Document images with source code
++++++++++++++++++++

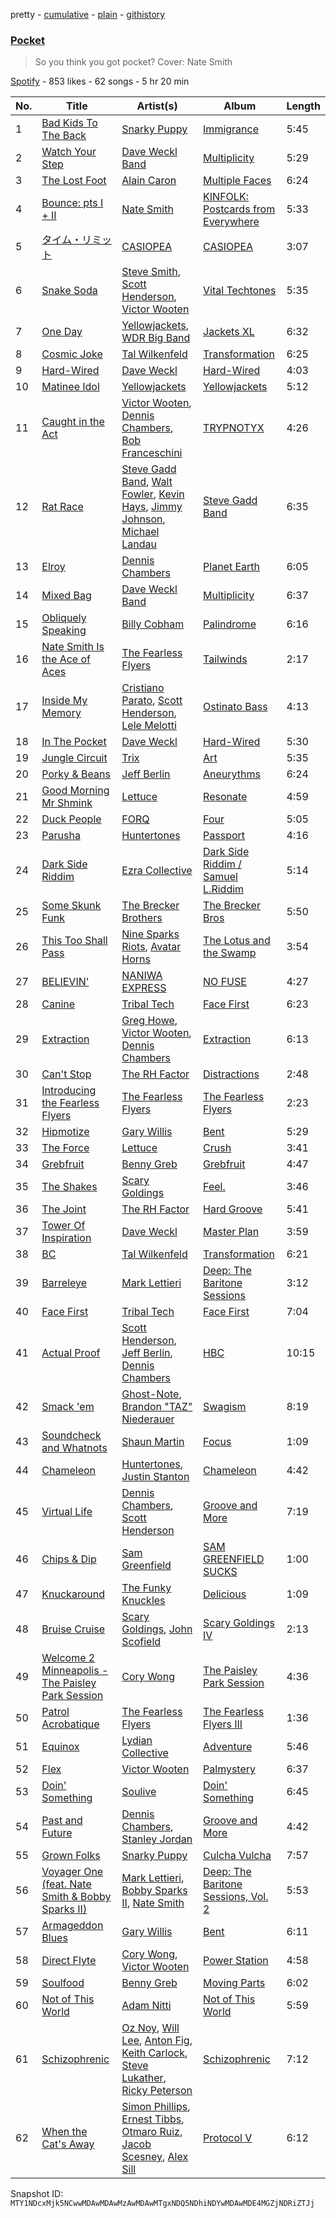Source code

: pretty - [cumulative](/playlists/cumulative/37i9dQZF1DX8PhKVl4Zniv.md) - [plain](/playlists/plain/37i9dQZF1DX8PhKVl4Zniv) - [githistory](https://github.githistory.xyz/mackorone/spotify-playlist-archive/blob/main/playlists/plain/37i9dQZF1DX8PhKVl4Zniv)

### [Pocket](https://open.spotify.com/playlist/37i9dQZF1DX8PhKVl4Zniv)

> So you think you got pocket? Cover: Nate Smith

[Spotify](https://open.spotify.com/user/spotify) - 853 likes - 62 songs - 5 hr 20 min

| No. | Title | Artist(s) | Album | Length |
|---|---|---|---|---|
| 1 | [Bad Kids To The Back](https://open.spotify.com/track/3nvREfeASA91U3atMsVO3H) | [Snarky Puppy](https://open.spotify.com/artist/7ENzCHnmJUr20nUjoZ0zZ1) | [Immigrance](https://open.spotify.com/album/6a1HtLhd3zNccXRNUZ23ge) | 5:45 |
| 2 | [Watch Your Step](https://open.spotify.com/track/0DbfH3U4JrA8oyoCOyy0jI) | [Dave Weckl Band](https://open.spotify.com/artist/6P05VbVOUyn8swXrrFCLI9) | [Multiplicity](https://open.spotify.com/album/1ociuLesR6fsSFdoZFSrvG) | 5:29 |
| 3 | [The Lost Foot](https://open.spotify.com/track/4tlQXwwmPcemImLrSFxD89) | [Alain Caron](https://open.spotify.com/artist/1jonOyRkfkvgd1MUyZtPgj) | [Multiple Faces](https://open.spotify.com/album/1H6WkzaF10oay25cWVtkkB) | 6:24 |
| 4 | [Bounce: pts I + II](https://open.spotify.com/track/2Xt6ANxPp2Ds41E3CWYiSV) | [Nate Smith](https://open.spotify.com/artist/3C1TdpEowpf6AMf7PycuWy) | [KINFOLK: Postcards from Everywhere](https://open.spotify.com/album/5ZZ16e0qQpQRMWeHc6uAnl) | 5:33 |
| 5 | [タイム・リミット](https://open.spotify.com/track/0MaM0yE9EdQEJwDfs6EAZ9) | [CASIOPEA](https://open.spotify.com/artist/0lRXEutklZUeNdWIJA1NI0) | [CASIOPEA](https://open.spotify.com/album/3uFgYgCEvCSACjB8XHl3hb) | 3:07 |
| 6 | [Snake Soda](https://open.spotify.com/track/3CzE9dKwc3twdA6jFnytCY) | [Steve Smith](https://open.spotify.com/artist/7pnpCbCBCIHvkCqrXSib0z), [Scott Henderson](https://open.spotify.com/artist/7iqVI0BpCxVVHyVyGSfAmn), [Victor Wooten](https://open.spotify.com/artist/2STVYmc2T02GlvvWZl7umj) | [Vital Techtones](https://open.spotify.com/album/6d7fOKSVvPBoTVIWPJB2Ed) | 5:35 |
| 7 | [One Day](https://open.spotify.com/track/1QJuEcbNibz1gw7YL96xwn) | [Yellowjackets](https://open.spotify.com/artist/1zHPRenzLeI2vhT7nlR6Mq), [WDR Big Band](https://open.spotify.com/artist/5oldzkZrHypxJpr1ri05Fu) | [Jackets XL](https://open.spotify.com/album/3OeeKfK9hNDe57rF9FVI7u) | 6:32 |
| 8 | [Cosmic Joke](https://open.spotify.com/track/0BYFyT7cyrW02iepYptA2L) | [Tal Wilkenfeld](https://open.spotify.com/artist/3XzPQsdtlMMHxKERG8a1Bu) | [Transformation](https://open.spotify.com/album/07f02dGYUGK8zYZx9m1qcS) | 6:25 |
| 9 | [Hard\-Wired](https://open.spotify.com/track/55ItYh50tubp0w8jSbr6sj) | [Dave Weckl](https://open.spotify.com/artist/6h0KtnUiBpkxxjvZZPvNSw) | [Hard\-Wired](https://open.spotify.com/album/7zJPWOGX9SdA0HSkZD5qmS) | 4:03 |
| 10 | [Matinee Idol](https://open.spotify.com/track/190Tz6CYjyOAq5ypbV8CFi) | [Yellowjackets](https://open.spotify.com/artist/1zHPRenzLeI2vhT7nlR6Mq) | [Yellowjackets](https://open.spotify.com/album/654nTxrBmHTUHlR2QaVhrI) | 5:12 |
| 11 | [Caught in the Act](https://open.spotify.com/track/7c5PEjLfonXenDiYW6BfLy) | [Victor Wooten](https://open.spotify.com/artist/2STVYmc2T02GlvvWZl7umj), [Dennis Chambers](https://open.spotify.com/artist/5tdGXBxRVers4lWxUqRMzn), [Bob Franceschini](https://open.spotify.com/artist/60wazyFfOCbXXrJCC0I3O4) | [TRYPNOTYX](https://open.spotify.com/album/5YiTpi7O0xx1yXTNXCTHFb) | 4:26 |
| 12 | [Rat Race](https://open.spotify.com/track/1n7F3VHwutsmLtIJkvApGF) | [Steve Gadd Band](https://open.spotify.com/artist/6fkgidiemSuq1JH28K50Mm), [Walt Fowler](https://open.spotify.com/artist/0zaC6HTwesZn36o2dLFo8p), [Kevin Hays](https://open.spotify.com/artist/2uOemiMYq8Lh6yzwELpb3J), [Jimmy Johnson](https://open.spotify.com/artist/4piaw0UhXEi9S0G5CyJo2B), [Michael Landau](https://open.spotify.com/artist/6kXe2uPLJcKyNrSUmR21Cw) | [Steve Gadd Band](https://open.spotify.com/album/5obQrSfICxA2t8evZPrrax) | 6:35 |
| 13 | [Elroy](https://open.spotify.com/track/6jmUbrySw9qGfG7HW2dqC0) | [Dennis Chambers](https://open.spotify.com/artist/5tdGXBxRVers4lWxUqRMzn) | [Planet Earth](https://open.spotify.com/album/0PL8zomkWnMjhkJae8k6ee) | 6:05 |
| 14 | [Mixed Bag](https://open.spotify.com/track/47kUGRjxvP9bhGEP4uSMZw) | [Dave Weckl Band](https://open.spotify.com/artist/6P05VbVOUyn8swXrrFCLI9) | [Multiplicity](https://open.spotify.com/album/1ociuLesR6fsSFdoZFSrvG) | 6:37 |
| 15 | [Obliquely Speaking](https://open.spotify.com/track/32pUQ9rhUitApFWhjBQuAp) | [Billy Cobham](https://open.spotify.com/artist/0IwfuIL3gUJxjzUqY3wJ3j) | [Palindrome](https://open.spotify.com/album/7cKvZbIyBu3C7EIgHDtL8R) | 6:16 |
| 16 | [Nate Smith Is the Ace of Aces](https://open.spotify.com/track/3p8Gxhqy3pzCU7BRfqhqPE) | [The Fearless Flyers](https://open.spotify.com/artist/1JyLSGXC3aWzjY6ZdxvIXh) | [Tailwinds](https://open.spotify.com/album/6qPLq4JNIUi0BEj1OHwEkg) | 2:17 |
| 17 | [Inside My Memory](https://open.spotify.com/track/3gaGmRxUQ8n2vMC4BmDXSE) | [Cristiano Parato](https://open.spotify.com/artist/0snU3Xa97Sq9l2RLuCdWIP), [Scott Henderson](https://open.spotify.com/artist/7iqVI0BpCxVVHyVyGSfAmn), [Lele Melotti](https://open.spotify.com/artist/2LVUVfQksPpfSEcCvU8WaR) | [Ostinato Bass](https://open.spotify.com/album/5a1EmamjgzVgnoOgL9MMjz) | 4:13 |
| 18 | [In The Pocket](https://open.spotify.com/track/6m7GqeOw8x6AhfAXNlA70B) | [Dave Weckl](https://open.spotify.com/artist/6h0KtnUiBpkxxjvZZPvNSw) | [Hard\-Wired](https://open.spotify.com/album/7zJPWOGX9SdA0HSkZD5qmS) | 5:30 |
| 19 | [Jungle Circuit](https://open.spotify.com/track/1khNGmU4Hhr1GjkaISocYA) | [Trix](https://open.spotify.com/artist/0r3CKyd6SM51XaPM3b66iv) | [Art](https://open.spotify.com/album/44AeXmG9YVEx9NPSi5cEsp) | 5:35 |
| 20 | [Porky & Beans](https://open.spotify.com/track/6LcZLOWOzQGFQzRDtqefSq) | [Jeff Berlin](https://open.spotify.com/artist/4S6LWQMlfbLPNrXLY7RxI1) | [Aneurythms](https://open.spotify.com/album/6u8f8EVidJ6TJ3lRIZ4dMR) | 6:24 |
| 21 | [Good Morning Mr Shmink](https://open.spotify.com/track/065t46m5WdOSgKtkX37DsN) | [Lettuce](https://open.spotify.com/artist/1fZXjUQEkVbB0TvZX4qFR8) | [Resonate](https://open.spotify.com/album/32wdlbMm4TWfi75n9qW1rs) | 4:59 |
| 22 | [Duck People](https://open.spotify.com/track/3QZxDFLLr5tiuCtPKEnGaa) | [FORQ](https://open.spotify.com/artist/7vXBNF4wc830rnuWRBXsz1) | [Four](https://open.spotify.com/album/2wQ0Zr1lshzY6cWsKbhTca) | 5:05 |
| 23 | [Parusha](https://open.spotify.com/track/2w84sKh0yf9v8iQHfIORJJ) | [Huntertones](https://open.spotify.com/artist/3tv8xMO0AkcqN9Th8KHyGd) | [Passport](https://open.spotify.com/album/3qOYOM60FMN6fO2vgiPnC1) | 4:16 |
| 24 | [Dark Side Riddim](https://open.spotify.com/track/5pIjTEPxQx4JJc14CkVlgf) | [Ezra Collective](https://open.spotify.com/artist/5BRAUN0yN8557PLRZIr02W) | [Dark Side Riddim / Samuel L.Riddim](https://open.spotify.com/album/3xx8mVv8jR6rzFMGcq0VWY) | 5:14 |
| 25 | [Some Skunk Funk](https://open.spotify.com/track/4cJC5AjLjRUH2qtemrqLbD) | [The Brecker Brothers](https://open.spotify.com/artist/45rpaf8BR69NIPqmeAYb7l) | [The Brecker Bros](https://open.spotify.com/album/3mXY4gBVlEzTk4DVGhFTpZ) | 5:50 |
| 26 | [This Too Shall Pass](https://open.spotify.com/track/5q9E3jb5rjHBcDtDWFxtbM) | [Nine Sparks Riots](https://open.spotify.com/artist/4y6ORtg4fPmsXNftMLw12X), [Avatar Horns](https://open.spotify.com/artist/2kPPtGrPl59H7uFKz4MehA) | [The Lotus and the Swamp](https://open.spotify.com/album/0Ajs51QREa33RFggJkZiXO) | 3:54 |
| 27 | [BELIEVIN'](https://open.spotify.com/track/0F79QAGawM9bMrK11YGHru) | [NANIWA EXPRESS](https://open.spotify.com/artist/7A5C2jFwT0lxjAYMsHDh3r) | [NO FUSE](https://open.spotify.com/album/1WzpfKD6z4ZYCiCv9dIaEY) | 4:27 |
| 28 | [Canine](https://open.spotify.com/track/7hTEStQeSnn0TxlaRsJLzv) | [Tribal Tech](https://open.spotify.com/artist/4OmMxTxYbR4ZDSvw4H0RAz) | [Face First](https://open.spotify.com/album/2IEMGFWKMDb7AgPz6pIATf) | 6:23 |
| 29 | [Extraction](https://open.spotify.com/track/00xDcOBS1NwrxZlh3XfVr6) | [Greg Howe](https://open.spotify.com/artist/2dunvwAyryLzQqXUNlLoCV), [Victor Wooten](https://open.spotify.com/artist/2STVYmc2T02GlvvWZl7umj), [Dennis Chambers](https://open.spotify.com/artist/5tdGXBxRVers4lWxUqRMzn) | [Extraction](https://open.spotify.com/album/7jWTOy2PAD52QCw7P4rRKT) | 6:13 |
| 30 | [Can't Stop](https://open.spotify.com/track/5MZeACNzwzidxLfglyCspe) | [The RH Factor](https://open.spotify.com/artist/3m7Ej9zfNto7JOsjKsYhEr) | [Distractions](https://open.spotify.com/album/1tTj6jyy6LbOsio9saFf9L) | 2:48 |
| 31 | [Introducing the Fearless Flyers](https://open.spotify.com/track/5EUbvbjJxC2Qe3DXDix8dl) | [The Fearless Flyers](https://open.spotify.com/artist/1JyLSGXC3aWzjY6ZdxvIXh) | [The Fearless Flyers](https://open.spotify.com/album/2GEQWuTviG5lXO66aiOYqt) | 2:23 |
| 32 | [Hipmotize](https://open.spotify.com/track/6BNK3p9suIfRLYfwnpxerd) | [Gary Willis](https://open.spotify.com/artist/3w2fcE7mWqTmgRkNKn6gKJ) | [Bent](https://open.spotify.com/album/3sojlfyt5Ej9rI8Yi3QliK) | 5:29 |
| 33 | [The Force](https://open.spotify.com/track/5FKYuJaxm0VCJapvg9GuMd) | [Lettuce](https://open.spotify.com/artist/1fZXjUQEkVbB0TvZX4qFR8) | [Crush](https://open.spotify.com/album/749KEYqwGaNxbkLIqM5cBO) | 3:41 |
| 34 | [Grebfruit](https://open.spotify.com/track/0Gm6qHnSTqOmZBqSfHfs3V) | [Benny Greb](https://open.spotify.com/artist/5hjhUiwzXZliQMmqqkYT81) | [Grebfruit](https://open.spotify.com/album/1sKqham86DDRADXxGLRmsG) | 4:47 |
| 35 | [The Shakes](https://open.spotify.com/track/3LwmyD2zbdiRUroKoDTLBw) | [Scary Goldings](https://open.spotify.com/artist/7qpDEiYbQJt05vCyAbg3ru) | [Feel.](https://open.spotify.com/album/1Qk8NpiCbHbJQmdXywo5oo) | 3:46 |
| 36 | [The Joint](https://open.spotify.com/track/64QrWHRvVUuVZoxMYjeL2y) | [The RH Factor](https://open.spotify.com/artist/3m7Ej9zfNto7JOsjKsYhEr) | [Hard Groove](https://open.spotify.com/album/7ocjymC4B0S00K0BZ71M9X) | 5:41 |
| 37 | [Tower Of Inspiration](https://open.spotify.com/track/32k2TAk4Ppij5xqCP3Udv2) | [Dave Weckl](https://open.spotify.com/artist/6h0KtnUiBpkxxjvZZPvNSw) | [Master Plan](https://open.spotify.com/album/4vs7q8r35pyN3z4VIlSh1h) | 3:59 |
| 38 | [BC](https://open.spotify.com/track/5z9YuyOeX4RPKk0dIAJWle) | [Tal Wilkenfeld](https://open.spotify.com/artist/3XzPQsdtlMMHxKERG8a1Bu) | [Transformation](https://open.spotify.com/album/07f02dGYUGK8zYZx9m1qcS) | 6:21 |
| 39 | [Barreleye](https://open.spotify.com/track/2Dc1pUBABcfMy42W6vxhC3) | [Mark Lettieri](https://open.spotify.com/artist/3USL7r0FYOWUiTPQGz3HpP) | [Deep: The Baritone Sessions](https://open.spotify.com/album/2oo8dj4OFcDeioixQgtVgK) | 3:12 |
| 40 | [Face First](https://open.spotify.com/track/2iuf8q0JzFh6oJdFYXsx1v) | [Tribal Tech](https://open.spotify.com/artist/4OmMxTxYbR4ZDSvw4H0RAz) | [Face First](https://open.spotify.com/album/2IEMGFWKMDb7AgPz6pIATf) | 7:04 |
| 41 | [Actual Proof](https://open.spotify.com/track/10ayGc2Uxrz7G1EQbnskUG) | [Scott Henderson](https://open.spotify.com/artist/7iqVI0BpCxVVHyVyGSfAmn), [Jeff Berlin](https://open.spotify.com/artist/4S6LWQMlfbLPNrXLY7RxI1), [Dennis Chambers](https://open.spotify.com/artist/5tdGXBxRVers4lWxUqRMzn) | [HBC](https://open.spotify.com/album/177EnulmbDMJdNE5vsrjTU) | 10:15 |
| 42 | [Smack 'em](https://open.spotify.com/track/0vlHJxm2m5GUdUnhBl5WFK) | [Ghost\-Note](https://open.spotify.com/artist/55BOGnEb0pUuAgbxAwwbKV), [Brandon "TAZ" Niederauer](https://open.spotify.com/artist/2bmHKyjcdyqTMUxVbhZJth) | [Swagism](https://open.spotify.com/album/1nbt7NWLOOyx5uLo2j6Pwu) | 8:19 |
| 43 | [Soundcheck and Whatnots](https://open.spotify.com/track/35W33iV87wL4cXAMt7ovFj) | [Shaun Martin](https://open.spotify.com/artist/14Im3li8h1ehG6eM3lersk) | [Focus](https://open.spotify.com/album/0W8OGpEZHGz1Raj2afoGGY) | 1:09 |
| 44 | [Chameleon](https://open.spotify.com/track/4YsxaxfAA1dwsFy237azXq) | [Huntertones](https://open.spotify.com/artist/3tv8xMO0AkcqN9Th8KHyGd), [Justin Stanton](https://open.spotify.com/artist/51SBwyi6EsedCxohTMWQN5) | [Chameleon](https://open.spotify.com/album/7Maxr67eS8mA5JVjZHBjfJ) | 4:42 |
| 45 | [Virtual Life](https://open.spotify.com/track/1Pax97BZgQU2uC5BQSAZBl) | [Dennis Chambers](https://open.spotify.com/artist/5tdGXBxRVers4lWxUqRMzn), [Scott Henderson](https://open.spotify.com/artist/7iqVI0BpCxVVHyVyGSfAmn) | [Groove and More](https://open.spotify.com/album/3Trvid1UyXXXrrec9w7kl9) | 7:19 |
| 46 | [Chips & Dip](https://open.spotify.com/track/6og0RD1Xq1Ya7BOt0TxHz6) | [Sam Greenfield](https://open.spotify.com/artist/03ZdbEBsbFHG3uJC6gYiOY) | [SAM GREENFIELD SUCKS](https://open.spotify.com/album/25DY2SjlnIG72HQWrvfIMa) | 1:00 |
| 47 | [Knuckaround](https://open.spotify.com/track/13ptJ0sjLFp7ymeaLRxYIw) | [The Funky Knuckles](https://open.spotify.com/artist/0uyK6faAhm4CYcf1OhP38V) | [Delicious](https://open.spotify.com/album/6VJVd3Y0kj35GhpEYASsQz) | 1:09 |
| 48 | [Bruise Cruise](https://open.spotify.com/track/0Z27rTTijg45gBZn56hBSa) | [Scary Goldings](https://open.spotify.com/artist/7qpDEiYbQJt05vCyAbg3ru), [John Scofield](https://open.spotify.com/artist/14RXohtx6NiBGFTW8IdmAK) | [Scary Goldings IV](https://open.spotify.com/album/6nR9rJfgSR5U6ffU4vhv75) | 2:13 |
| 49 | [Welcome 2 Minneapolis \- The Paisley Park Session](https://open.spotify.com/track/4pFeY1QTJUGpqRJO3jqFQp) | [Cory Wong](https://open.spotify.com/artist/6xt9sJmmyYwWkJv8A6ssiU) | [The Paisley Park Session](https://open.spotify.com/album/5sieNimqkuXKxrIGmeKg4W) | 4:36 |
| 50 | [Patrol Acrobatique](https://open.spotify.com/track/37nNjtdPywMHpMZumunVP7) | [The Fearless Flyers](https://open.spotify.com/artist/1JyLSGXC3aWzjY6ZdxvIXh) | [The Fearless Flyers III](https://open.spotify.com/album/5Wy2eDSTyXNP3GOV3n64Yc) | 1:36 |
| 51 | [Equinox](https://open.spotify.com/track/5Xwb0M95oUwnS6Ga2k89d9) | [Lydian Collective](https://open.spotify.com/artist/5E7gb8Ugqx2c9mCoytD6gw) | [Adventure](https://open.spotify.com/album/6qMB487YzABEnYaqoCtw91) | 5:46 |
| 52 | [Flex](https://open.spotify.com/track/6LefLnrYCefkpnjVJoZZTq) | [Victor Wooten](https://open.spotify.com/artist/2STVYmc2T02GlvvWZl7umj) | [Palmystery](https://open.spotify.com/album/1TP1qgFrX4iLjF23NE5Ouv) | 6:37 |
| 53 | [Doin' Something](https://open.spotify.com/track/0QdLJ4eDU4vJ39nfT9sIPJ) | [Soulive](https://open.spotify.com/artist/6mWEaOFdcN3s30GuFWruGO) | [Doin' Something](https://open.spotify.com/album/2WHbq7Vj0lFt2RnAwfcuNP) | 6:45 |
| 54 | [Past and Future](https://open.spotify.com/track/2UQLLdosLGV1Pzq8KxVrBJ) | [Dennis Chambers](https://open.spotify.com/artist/5tdGXBxRVers4lWxUqRMzn), [Stanley Jordan](https://open.spotify.com/artist/2mBoEYescv3YHDG5rH6uKd) | [Groove and More](https://open.spotify.com/album/3Trvid1UyXXXrrec9w7kl9) | 4:42 |
| 55 | [Grown Folks](https://open.spotify.com/track/6qwWukwrouyXw0swoWMyEk) | [Snarky Puppy](https://open.spotify.com/artist/7ENzCHnmJUr20nUjoZ0zZ1) | [Culcha Vulcha](https://open.spotify.com/album/3rA4jjk6YcRwVUD66fXS1J) | 7:57 |
| 56 | [Voyager One \(feat\. Nate Smith & Bobby Sparks II\)](https://open.spotify.com/track/29p9C7pmhax5CCrfR1SD5m) | [Mark Lettieri](https://open.spotify.com/artist/3USL7r0FYOWUiTPQGz3HpP), [Bobby Sparks II](https://open.spotify.com/artist/230coKMlIqckCdCumrrCkG), [Nate Smith](https://open.spotify.com/artist/3C1TdpEowpf6AMf7PycuWy) | [Deep: The Baritone Sessions, Vol\. 2](https://open.spotify.com/album/695G3vOrMvFhQw2DXkPnOu) | 5:53 |
| 57 | [Armageddon Blues](https://open.spotify.com/track/55y7Cb9dPLPWBLonVy3iCB) | [Gary Willis](https://open.spotify.com/artist/3w2fcE7mWqTmgRkNKn6gKJ) | [Bent](https://open.spotify.com/album/3sojlfyt5Ej9rI8Yi3QliK) | 6:11 |
| 58 | [Direct Flyte](https://open.spotify.com/track/3zUbjsIeGP3EXnLM0ayy73) | [Cory Wong](https://open.spotify.com/artist/6xt9sJmmyYwWkJv8A6ssiU), [Victor Wooten](https://open.spotify.com/artist/2STVYmc2T02GlvvWZl7umj) | [Power Station](https://open.spotify.com/album/5SBfou3NNkuYL0LeU004xy) | 4:58 |
| 59 | [Soulfood](https://open.spotify.com/track/7hKYe97oY5C9mnAUtvou0Z) | [Benny Greb](https://open.spotify.com/artist/5hjhUiwzXZliQMmqqkYT81) | [Moving Parts](https://open.spotify.com/album/0VsSMSEd9tg01yrYIVJgh0) | 6:02 |
| 60 | [Not of This World](https://open.spotify.com/track/4sOuSMITxS7US1jjgghF5T) | [Adam Nitti](https://open.spotify.com/artist/5yecObE3qSrDT0Tz6JBQxR) | [Not of This World](https://open.spotify.com/album/4C87JqBspjnIVCAFqq5JoY) | 5:59 |
| 61 | [Schizophrenic](https://open.spotify.com/track/1LJGpXcyLRgdaq2x5WpqCc) | [Oz Noy](https://open.spotify.com/artist/0AM6acfaheGmY5egsH0shd), [Will Lee](https://open.spotify.com/artist/4yfYzng7htuuRXosAJYtun), [Anton Fig](https://open.spotify.com/artist/5xeqgtq9Fkg7XBHuPEm9pf), [Keith Carlock](https://open.spotify.com/artist/1YWzPk73P8Qa1sHvlBEadR), [Steve Lukather](https://open.spotify.com/artist/7vLNQciZsWdkYFCqY2osFM), [Ricky Peterson](https://open.spotify.com/artist/1SB2erkfFBYuaaQLuFmNLk) | [Schizophrenic](https://open.spotify.com/album/2HWoSy3RtGX0KzDWGtMY6e) | 7:12 |
| 62 | [When the Cat's Away](https://open.spotify.com/track/6zc9aK2riFRA5jf0V7eAHe) | [Simon Phillips](https://open.spotify.com/artist/6pPx8jYe1vzHuQea1st8Iy), [Ernest Tibbs](https://open.spotify.com/artist/2IZegJTs1JKp5ymiufjYeD), [Otmaro Ruiz](https://open.spotify.com/artist/1FWrmABS5NEpmqdsHfXj2N), [Jacob Scesney](https://open.spotify.com/artist/4mjIZ1lfDoQsRv2wJT6Ojr), [Alex Sill](https://open.spotify.com/artist/77ggULPl8qUaf8MubyoFLs) | [Protocol V](https://open.spotify.com/album/1jExspylPy7buPJMym4ezi) | 6:12 |

Snapshot ID: `MTY1NDcxMjk5NCwwMDAwMDAwMzAwMDAwMTgxNDQ5NDhiNDYwMDAwMDE4MGZjNDRiZTJj`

++++++++++++++++++++

WHAT YOU WILL DO
Copy the records above from the first line through the line containing "2 | [Watch Your", both included, and leave out any pictures.

RESULT FOR THIS TASK
Source code

: pretty - [cumulative](/playlists/cumulative/37i9dQZF1DX8PhKVl4Zniv.md) - [plain](/playlists/plain/37i9dQZF1DX8PhKVl4Zniv) - [githistory](https://github.githistory.xyz/mackorone/spotify-playlist-archive/blob/main/playlists/plain/37i9dQZF1DX8PhKVl4Zniv)

### [Pocket](https://open.spotify.com/playlist/37i9dQZF1DX8PhKVl4Zniv)

> So you think you got pocket? Cover: Nate Smith

[Spotify](https://open.spotify.com/user/spotify) - 853 likes - 62 songs - 5 hr 20 min

| No. | Title | Artist(s) | Album | Length |
|---|---|---|---|---|
| 1 | [Bad Kids To The Back](https://open.spotify.com/track/3nvREfeASA91U3atMsVO3H) | [Snarky Puppy](https://open.spotify.com/artist/7ENzCHnmJUr20nUjoZ0zZ1) | [Immigrance](https://open.spotify.com/album/6a1HtLhd3zNccXRNUZ23ge) | 5:45 |
| 2 | [Watch Your Step](https://open.spotify.com/track/0DbfH3U4JrA8oyoCOyy0jI) | [Dave Weckl Band](https://open.spotify.com/artist/6P05VbVOUyn8swXrrFCLI9) | [Multiplicity](https://open.spotify.com/album/1ociuLesR6fsSFdoZFSrvG) | 5:29 |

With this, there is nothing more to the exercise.